Atelier Sophie 2 is the sequel to Koei Tecmo’s 2015 JRPG, Atelier Sophie: The Alchemist of the Mysterious Book. The games center the titular female alchemist Sophie Neuenmuller and her several otherworldly adventures. The latest game specifically follows Sophie on her quest to find her friend and mentor, Plachta, who she was unexpectedly separated from when a portal to a dream world called Erde Wiege swallowed them in. On her quest to find her friend, Sophie meets several new and old characters from different timelines while familiarizing herself with Erde Wiege and its bizarre yet whimsical environments and laws.
An Interesting Premise with Frustrating Gameplay
I must say that while the game’s premise isn’t anything groundbreaking or immediately entrapping, it is quite intriguing. The story hits the ground running as our characters are plunged into this mysterious world that seems to transcend space and time and features multiple fantastical elements. Sophie meets several characters from different time periods brought to this world by a mysterious goddess we don’t meet but see earlier on. The player will have to push on to uncover the mysteries to learn more. An aspect of the game I was impressed with is how seamlessly it blends its storytelling and game, as the gameplay and combat take advantage of its fantasy setting. For more online games to try, visit beingnaturalhuman.
And speaking of gameplay, Atelier Sophie 2 wastes no time teaching or re-familiarizing players with the new alchemy and synthesis system. However, doing this also makes the earliest parts of gameplay a tad tedious. Players should expect to be immediately forced to scrounge up synthesis materials and ingredients from dungeons and fields to synthesize a tool, which lets them gather more specific materials, allowing them to then craft the target tool or material. For example, in the second hour or so of the game, you’ll need to craft two materials that control the weather to progress the story. To synthesize these materials, you’ll have to follow the steps I mentioned earlier, which can take up to an hour or more if you have no idea what you’re doing or where to acquire said materials, especially as the game will not outrightly point out where to get them most likely for the sake of exploration and longevity. This is unfortunate as it may dissuade or frustrate newcomers to the game.
A Step by Step Process
The actual synthesizing process is a lot easier than the one before it. Players place ingredients on a panel to create new items by selecting the materials of varying qualities they’d like to use and structure the elemental properties of said materials. If structured properly, players will earn bonuses and sometimes increase the quality of the synthesized material.
As I mentioned earlier, some materials you synthesize will also be used for traversal, such as the aforementioned weather-controlling tools. These tools can be used for both traversing and combat (in certain scenarios). Unfortunately, the traversal elements are the most frustrating part of the game. While changing weather to change the terrain is creative, it quickly gets tedious due to the number of times the game asks you to do this in dungeons. Additionally, each dungeon is also quite long, with multiple levels and tons of monsters often getting in the way. While these aren’t foreign aspects to JRPGs, it’s apparent that the Atelier games, unfortunately, have problems balancing out said elements as the games often ask a lot from players in each dungeon.
Aside from that, Atelier Sophie 2’s turn-based combat is arguably the second-best aspect of the game. Attacks are quick, weighty, and flashy.
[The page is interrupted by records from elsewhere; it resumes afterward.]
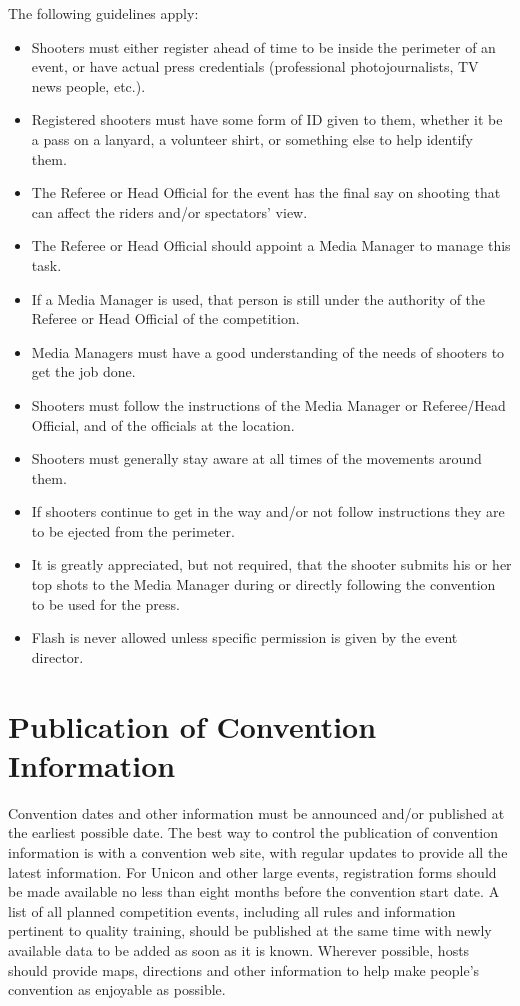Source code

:The following guidelines apply:
\begin{itemize}
\item Shooters must either register ahead of time to be inside the perimeter of an event, or have actual press credentials (professional photojournalists, TV news people, etc.).
\item Registered shooters must have some form of ID given to them, whether it be a pass on a lanyard, a volunteer shirt, or something else to help identify them.
\item The Referee or Head Official for the event has the final say on shooting that can affect the riders and/or spectators' view.
\item The Referee or Head Official should appoint a Media Manager to manage this task.
\item If a Media Manager is used, that person is still under the authority of the Referee or Head Official of the competition.
\item Media Managers must have a good understanding of the needs of shooters to get the job done.
\item Shooters must follow the instructions of the Media Manager or Referee/Head Official, and of the officials at the location.
\item Shooters must generally stay aware at all times of the movements around them.
\item If shooters continue to get in the way and/or not follow instructions they are to be ejected from the perimeter.
\item It is greatly appreciated, but not required, that the shooter submits his or her top shots to the Media Manager during or directly following the convention to be used for the press.
\item Flash is never allowed unless specific permission is given by the event director.
\end{itemize}

\section{Publication of Convention Information}

Convention dates and other information must be announced and/or published at the earliest possible date.
The best way to control the publication of convention information is with a convention web site, with regular updates to provide all the latest information.
For Unicon and other large events, registration forms should be made available no less than eight months before the convention start date.
A list of all planned competition events, including all rules and information pertinent to quality training, should be published at the same time with newly available data to be added as soon as it is known.
Wherever possible, hosts should provide maps, directions and other information to help make people's convention as enjoyable as possible.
Characters in your party that aren’t in direct combat can still protect those fighting, and Twin Attacks, simultaneous moves executed by any two characters in the party with enough TP, are always reliable and satisfying.
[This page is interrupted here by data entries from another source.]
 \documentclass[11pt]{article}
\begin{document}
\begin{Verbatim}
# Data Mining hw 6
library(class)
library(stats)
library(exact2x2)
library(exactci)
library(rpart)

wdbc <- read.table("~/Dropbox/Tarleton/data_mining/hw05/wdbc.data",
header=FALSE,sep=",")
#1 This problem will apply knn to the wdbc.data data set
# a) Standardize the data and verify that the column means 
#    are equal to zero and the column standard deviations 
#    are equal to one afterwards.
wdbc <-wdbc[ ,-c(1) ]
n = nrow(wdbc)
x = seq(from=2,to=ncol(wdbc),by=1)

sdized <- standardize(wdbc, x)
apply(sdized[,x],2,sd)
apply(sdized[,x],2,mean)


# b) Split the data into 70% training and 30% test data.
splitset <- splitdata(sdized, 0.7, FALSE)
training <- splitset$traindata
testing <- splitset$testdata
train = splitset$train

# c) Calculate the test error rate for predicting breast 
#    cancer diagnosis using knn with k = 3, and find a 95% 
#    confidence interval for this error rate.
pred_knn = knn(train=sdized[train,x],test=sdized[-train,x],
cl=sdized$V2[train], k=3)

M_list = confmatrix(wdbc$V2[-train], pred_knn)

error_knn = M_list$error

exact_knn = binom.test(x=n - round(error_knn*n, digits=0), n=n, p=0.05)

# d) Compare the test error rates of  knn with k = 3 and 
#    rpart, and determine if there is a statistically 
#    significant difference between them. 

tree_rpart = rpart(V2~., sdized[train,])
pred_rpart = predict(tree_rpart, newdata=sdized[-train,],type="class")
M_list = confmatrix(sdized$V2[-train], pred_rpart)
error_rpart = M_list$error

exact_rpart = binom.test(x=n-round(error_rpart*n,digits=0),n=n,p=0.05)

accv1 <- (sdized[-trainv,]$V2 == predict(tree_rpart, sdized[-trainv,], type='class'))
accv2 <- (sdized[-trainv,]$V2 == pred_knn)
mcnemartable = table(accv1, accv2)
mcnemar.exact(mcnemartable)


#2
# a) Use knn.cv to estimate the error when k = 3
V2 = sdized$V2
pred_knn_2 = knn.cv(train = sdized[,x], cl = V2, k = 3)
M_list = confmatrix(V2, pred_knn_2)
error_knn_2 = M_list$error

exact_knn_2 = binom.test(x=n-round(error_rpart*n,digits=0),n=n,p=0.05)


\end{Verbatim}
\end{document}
Monsters and bosses also put up a good challenge without exhibiting artificial difficulty that forces players to needlessly grind, seen in several JRPGS these days. If you ever do need to grind, however, the process is primarily painless thanks to the option of speeding up battles mid-fight. In terms of performance, the game runs at a stable 30fps on both PS4 and PS5 without frame rate dips and glitches. I sometimes did notice a second of lag when speeding up battles during quick grinding, but no more than that.
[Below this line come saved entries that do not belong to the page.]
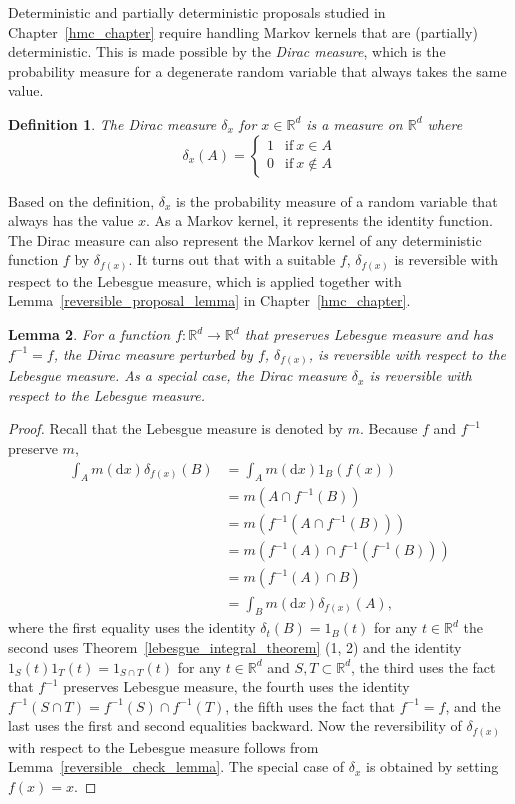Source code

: \documentclass[english,twoside,openright]{HYgraduMLDS}
\newtheorem{lemma}{Lemma}[chapter]
\newtheorem{definition}[lemma]{Definition}
\newcommand{\R}{\mathbb{R}}
\newcommand{\dx}{\mathrm{d}}
\begin{document}
Deterministic and partially deterministic proposals studied in
Chapter~\ref{hmc_chapter} require handling Markov kernels that are (partially)
deterministic. This is made possible by the \emph{Dirac measure}, which is
the probability measure for a degenerate random variable that always takes
the same value.
\begin{definition}
	The Dirac measure \(\delta_{x}\) for \(x\in \R^{d}\) is a measure on \(\R^{d}\)
  where
  \[
    \delta_{x}(A) = \begin{cases}
      1 & \mathrm{if}\  x\in A\\
      0 & \mathrm{if}\  x\notin A
    \end{cases}
  \]
\end{definition}
Based on the definition, \(\delta_{x}\) is the probability measure of a random
variable that always has the value \(x\). As a Markov kernel, it represents
the identity function. The Dirac measure can also represent the Markov kernel
of any deterministic function \(f\) by \(\delta_{f(x)}\). It turns out that
with a suitable \(f\), \(\delta_{f(x)}\) is reversible with respect to the
Lebesgue measure, which is applied together with
Lemma~\ref{reversible_proposal_lemma} in Chapter~\ref{hmc_chapter}.

\begin{lemma}\label{dirac_measure_reversible_lemma}
  For a function \(f\colon \R^{d}\to \R^{d}\) that preserves Lebesgue measure and has
  \(f^{-1} = f\),
	the Dirac measure perturbed by \(f\), \(\delta_{f(x)}\), is reversible
  with respect to the Lebesgue measure. As a special case,
  the Dirac measure \(\delta_{x}\) is reversible with respect to the
  Lebesgue measure.
\end{lemma}
\begin{proof}
  Recall that the Lebesgue measure is denoted by \(m\). Because \(f\) and
  \(f^{-1}\) preserve \(m\),
	\begin{align*}
    \int_{A}m(\dx x)\delta_{f(x)}(B)
    &= \int_{A}m(\dx x)1_{B}(f(x))
    \\&= m(A\cap f^{-1}(B))
    \\&= m(f^{-1}(A\cap f^{-1}(B)))
    \\&= m(f^{-1}(A)\cap f^{-1}(f^{-1}(B)))
    \\&= m(f^{-1}(A)\cap B)
    \\&= \int_{B}m(\dx x)\delta_{f(x)}(A),
  \end{align*}
  where the first equality uses the identity \(\delta_{t}(B) = 1_{B}(t)\)
  for any \(t\in \R^{d}\) the second uses
  Theorem~\ref{lebesgue_integral_theorem} (1, 2) and the identity
  \(1_{S}(t)1_{T}(t) = 1_{S\cap T}(t)\) for any \(t\in \R^{d}\) and
  \(S, T\subset \R^{d}\),
  the third uses the fact that \(f^{-1}\) preserves Lebesgue measure,
  the fourth uses the identity \(f^{-1}(S\cap T) = f^{-1}(S)\cap f^{-1}(T)\),
  the fifth uses the fact that \(f^{-1} = f\), and the last uses
  the first and second equalities backward.
  Now the reversibility of \(\delta_{f(x)}\) with respect to the Lebesgue measure
  follows from Lemma~\ref{reversible_check_lemma}.
  The special case of \(\delta_{x}\) is obtained by setting \(f(x) = x\).
\end{proof}
\end{document}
If combat is the second-best aspect of the game, then Atelier Sophie 2’s graphics and visuals are arguably the best part of the game. The 3D character models are uniquely designed and heavily detailed, and the environments are highly picturesque, from the lush and sunny fields to the cold and frigid lands.
Overall, Atelier Sophie 2 is an excellent game with an engaging story, endearing characters, and entertaining yet challenging combat. However, the game would be even better were its item gathering and traversal elements made a bit more lax.
Are you an Atelier fan? What do you think of Atelier Sophie 2? Let us know your thoughts in the comments section below.